上院では既に左派連合が過半を制しているため、オランド大統領はその政策を進める上で議会の支援を得られることになる。

 しかし、仏経済の停滞とギリシャの再選挙で連立政権が誕生できるのかどうか不透明なことを背景に、大統領は、年間1万2000人の公務員採用など支出を伴う提案の一部を棚上げし、支出削減と増税の組み合わせという不人気な政策を取らざるを得なくなる可能性もある。

 オランド政権は、厳しい政策は必要だとしながらも、同国財政赤字の対GDP(国民総生産)比率を今年の4.5%から2013年に3%にまで引き下げる目標を具体的にどう実現するのかは明らかにしていない。

 エロー首相は17日のテレビ放送で、「皆がよく知っているように、状況は非常に厳しい」と語った。
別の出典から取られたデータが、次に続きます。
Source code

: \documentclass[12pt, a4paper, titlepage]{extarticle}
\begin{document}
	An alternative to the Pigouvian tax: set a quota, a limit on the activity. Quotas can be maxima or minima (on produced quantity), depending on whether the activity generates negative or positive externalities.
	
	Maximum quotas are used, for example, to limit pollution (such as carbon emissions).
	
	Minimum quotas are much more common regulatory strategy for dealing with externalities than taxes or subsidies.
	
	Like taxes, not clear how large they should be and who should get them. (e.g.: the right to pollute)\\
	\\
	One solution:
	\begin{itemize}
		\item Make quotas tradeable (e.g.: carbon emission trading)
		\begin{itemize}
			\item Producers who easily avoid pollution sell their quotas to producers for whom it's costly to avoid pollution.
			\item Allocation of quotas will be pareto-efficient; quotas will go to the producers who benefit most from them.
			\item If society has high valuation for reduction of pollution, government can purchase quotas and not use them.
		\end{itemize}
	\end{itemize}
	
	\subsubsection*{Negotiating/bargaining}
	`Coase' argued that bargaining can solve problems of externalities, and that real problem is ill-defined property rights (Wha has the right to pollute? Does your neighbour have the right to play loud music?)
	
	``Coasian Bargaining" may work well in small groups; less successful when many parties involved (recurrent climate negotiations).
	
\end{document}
 オランド大統領はまた、欧州の債務危機の解決と経済成長をめぐってはフランスとドイツの間にまだ溝があることから、欧州サイドでの問題にも取り組まなければならないかもしれない。オランド氏は5月に大統領に就任して以来、スペインやイタリアが負担可能な費用で借り入れできるようにするために、各国が共同で発行するユーロ債券の導入案を支持している。しかし、ドイツのメルケル首相は、こうした新たな支援策には一段の政治的統合深化が必要だと警告している。

 フランス国民は欧州連合EU)へのこれ以上の主権移譲には消極的なことから、独仏の見解の相違は行き詰まり状態に入り込む恐れがある。

 決選投票の暫定結果によると、フランスの有権者は17日、少なくとも2人の極右・国民戦線(FN)の候補者を議員に選んだ。同党の議員は20年ぶりだ。同党は反欧州を旗印に掲げている。ルペン党首自身は落選したが、党の創設者ジャン=マリー・ルペン氏の孫娘で22歳のマリオン・マレシャル=ルペン氏が当選した。

 全体では社会党とその友党が322議席程度を獲得した模様だ。この結果、オランド大統領は環境保護政党「緑の党・欧州エコロジー」と急進左派の左翼線線からの支援は必要なくなった。サルコジ前政権与党の右派・国民運動連合(UMP)とその友党は218議席にとどまり、オランド政権と闘うには不十分な数だが、事前の予想は上回った。

 仏西部のシャラントマリティム選挙区では、オランド大統領の元パートナーで4人の子どもの母親であるセゴレーヌ・ロワイヤル氏が、社会党から決別して無所属で立候補した女性候補に敗れた。大統領の現在のパートナー、バレリー・トリルベレール氏はツイッターで、ロワイヤル氏の対立候補を応援していた。